Ground stations communicate with SVs in several ways, which we have already partially covered. In newer and complex systems, there is a need for both receiving and transmission of signals and ultimately communications. Depending on the configuration and capabilities of the SV, this may require the ground station to have an ability to not only transmit and receive but potentially do both simultaneously. In some instances, communications windows where a SV is in view of a ground station can be very short. In order to receive communications and thus tasking of the vehicle or downlinking of data from the vehicle to the ground, bidirectional communications make space operations much more efficient, though they do make the SV and ground station more complex.

This gets us into the other complex function of ground stations, tasking. The ground station is the interface between the humans using the SV and the vehicle itself. There are essentially two types of tasking. There are tasks for the SV flight and there are tasks for the SV payload. If we continue the example of a satellite with a camera payload, tasking the payload is pretty straightforward. I use the ground station to communicate tasks to the satellite about when and where to take pictures. As far as tasking the SV itself goes, I might need to task the satellite to alter its orbit slightly to get a better picture of a particular area of interest. I also might need to task the satellite with regard to downloading those pictures from the satellite or perhaps task the satellite with deleting older pictures I haven’t been able to download for one reason or another, as they are no longer relevant and needed.

SV Functionality

The SV in general has several required functions, some of which are similar to those of the ground station, such as having to maintain the ability to communicate allowing it to receive tasking. It also has to be able to carry out its mission as well as maintain communications with users on the ground and stay in the correct attitude, on the correct orbit, and achieve necessary positioning. It is necessary to simultaneously satisfy these constraints to maintain communications needs, maintain SV flight requirements, and enable payload operation. The payload refers to the portion of the SV specific to carrying out its mission such as taking pictures or recording signal data. The part of the spacecraft responsible for housing and controlling everything needed for the SV to fly is known as the bus; an example of this separation is shown in Figure 1-5.
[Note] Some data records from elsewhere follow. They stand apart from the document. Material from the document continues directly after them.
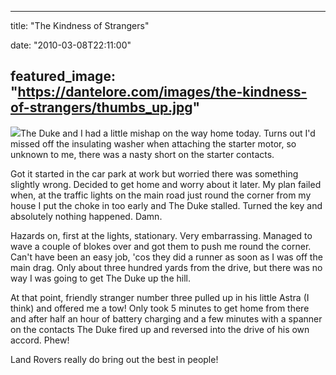 
---
title: "The Kindness of Strangers"

date: "2010-03-08T22:11:00"

featured_image: "https://dantelore.com/images/the-kindness-of-strangers/thumbs_up.jpg"
---


<a href="http://3.bp.blogspot.com/_62oTnOHwOSo/S5V5sMuXa9I/AAAAAAAACG0/qCT6pC5JB-s/s1600-h/thumbs_up.jpg"><img src="https://dantelore.com/images/the-kindness-of-strangers/thumbs_up.jpg"/></a>The Duke and I had a little mishap on the way home today.  Turns out I'd missed off the insulating washer when attaching the starter motor, so unknown to me, there was a nasty short on the starter contacts.

Got it started in the car park at work but worried there was something slightly wrong.  Decided to get home and worry about it later.  My plan failed when, at the traffic lights on the main road just round the corner from my house I put the choke in too early and The Duke stalled.  Turned the key and absolutely nothing happened.  Damn.

Hazards on, first at the lights, stationary.  Very <span>embarrassing</span>.  Managed to wave a couple of blokes over and got them to push me round the corner.  Can't have been an easy job, 'cos they did a runner as soon as I was off the main drag.  Only about three hundred yards from the drive, but there was no way I was going to get The Duke up the hill.

At that point, friendly stranger number three pulled up in his little Astra (I think) and offered me a tow!  Only took 5 minutes to get home from there and after half an hour of <span>battery</span> charging and a few minutes with a spanner on the contacts The Duke fired up and reversed into the drive of his own accord.  Phew!

Land Rovers really do bring out the best in people!
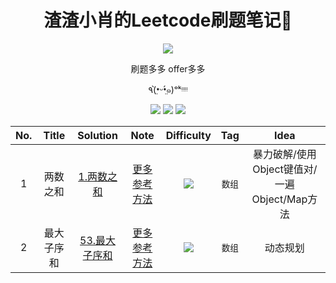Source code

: <h1 align="center">渣渣小肖的Leetcode刷题笔记📒</h1>
<div align="center">
    <img src="https://i.loli.net/2019/12/31/o6R5X12KjeNgvwS.png">
    <p>刷题多多 offer多多</p>
    <p>٩(•̤̀ᵕ•̤́๑)ᵒᵏᵎᵎᵎᵎ</p>
  	<img src="https://img.shields.io/badge/-Easy-green">
 	  <img src="https://img.shields.io/badge/-Medium-orange">
    <img src="https://img.shields.io/badge/-Hard-red">
</div>



| No.  |   Title    |                    Solution                     |                             Note                             |                      Difficulty                      |  Tag   |                     Idea                     |
| :--: | :--------: | :---------------------------------------------: | :----------------------------------------------------------: | :--------------------------------------------------: | :----: | :------------------------------------------: |
|  1   |  两数之和  |    [1.两数之和](数据结构/数组/1.两数之和.js)    |    [更多参考方法](https://zhuanlan.zhihu.com/p/57566240)     | <img src="https://img.shields.io/badge/-Easy-green"> | `数组` | 暴力破解/使用Object键值对/一遍Object/Map方法 |
|  2   | 最大子序和 | [53.最大子序和](数据结构/数组/53.最大子序和.js) | [更多参考方法](https://leetcode-cn.com/problems/maximum-subarray/solution/) | <img src="https://img.shields.io/badge/-Easy-green"> | `数组` |                   动态规划                   |



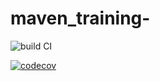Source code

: # maven_training-


![build CI](https://github.com/3dwin0710/maven_training/actions/workflows/build.yml/badge.svg)

[![codecov](https://codecov.io/gh/3dwin0710/maven_training/branch/main/graph/badge.svg)](https://codecov.io/gh/3dwin0710/maven_training)


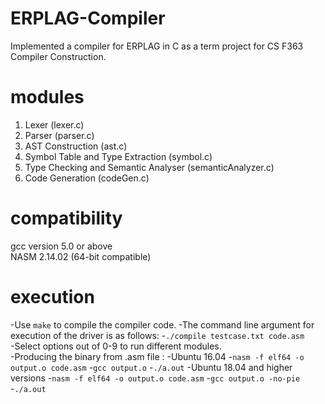 # ERPLAG-Compiler

Implemented a compiler for ERPLAG in C as a term project for CS F363 Compiler Construction.

# modules
1. Lexer (lexer.c)
2. Parser (parser.c)
3. AST Construction (ast.c) 
4. Symbol Table and Type Extraction (symbol.c) 
5. Type Checking and Semantic Analyser (semanticAnalyzer.c)
6. Code Generation (codeGen.c)

# compatibility
gcc version 5.0 or above<br/>
NASM 2.14.02 (64-bit compatible)

# execution
-Use `make` to compile the compiler code.
-The command line argument for execution of the driver is as follows:
-`./compile testcase.txt code.asm`
<br/>
-Select options out of 0-9 to run different modules.
<br/>
-Producing the binary from .asm file :
-Ubuntu 16.04
-`nasm -f elf64 -o output.o code.asm`
-`gcc output.o`
-`./a.out`
-Ubuntu 18.04 and higher versions
-`nasm -f elf64 -o output.o code.asm`
-`gcc output.o -no-pie`
-`./a.out`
Maintaining communications is done in much the same manner as is handled by the ground station; the SV needs to make sure its antenna responsible for communications with the ground station is directionally oriented, when necessary, with the ground antenna. It is worth noting that phased array antennas are becoming more common in ground stations and SVs, where antennas are roughly oriented and beam control is employed by the SV to simultaneously point tens of communications beams to ground terminals located on the Earth. However, for our example, during the communications window of a pass, the SV needs to make sure it transmits and receives as necessary to offload payload and flight data as well as take on tasking. In certain instances, SVs may have a payload sensor on one end and a communication antenna on the opposite. This would mean that during passes over ground stations, the satellite would need to rotate its communication antenna toward the Earth and, after its pass, begin orienting the opposite side, with, say, a camera, back toward the Earth to carry out its tasked mission of taking a picture of a particular place at a particular time. The SV therefore must know when and where it is itself in its orbit around the Earth so that it can accurately accomplish this feat. If the satellite were to lose its timing or location knowledge, it would essentially become lost and be potentially unable to communicate with the ground or carry out payload tasking.

Though not true in all cases, in most situations, to carry out payload tasking, a SV must maintain accurate knowledge of its position, its time, and which way it is facing, otherwise known as its attitude. Additionally, the SV must be able to maintain an attitude and position that allows for it to continue to fly as well as carry out its mission. Lastly and most importantly, a SV must do all of these things while keeping enough power stored on board to continue to do so.

A SV may maintain its timing in several ways. It is important to note that SVs may go through spans of time where all onboard computing functions are shut off in an attempt to recharge batteries with onboard solar panels. This and other circumstances can cause the computers on board to lose timing, which is important for the maintaining of communications, encryption, as well as position over the Earth. It is often not left only to computing devices, and sometimes devices such as atomic clocks can be used to keep track of the passage of time despite the powering off of computational devices.

Position and attitude knowledge can be tracked via devices such as star trackers or sun sensors that pretty much do exactly what they sound like they would. A star tracker is a device that uses knowledge of specific star positions and the reading of stellar lights to identify both where the SV may be in orbit and what its attitude may be. The sun sensor is a less accurate but similar type of device that used the sensing of light from our sun and its strength to make rough determinations of location on orbit as well as general attitude.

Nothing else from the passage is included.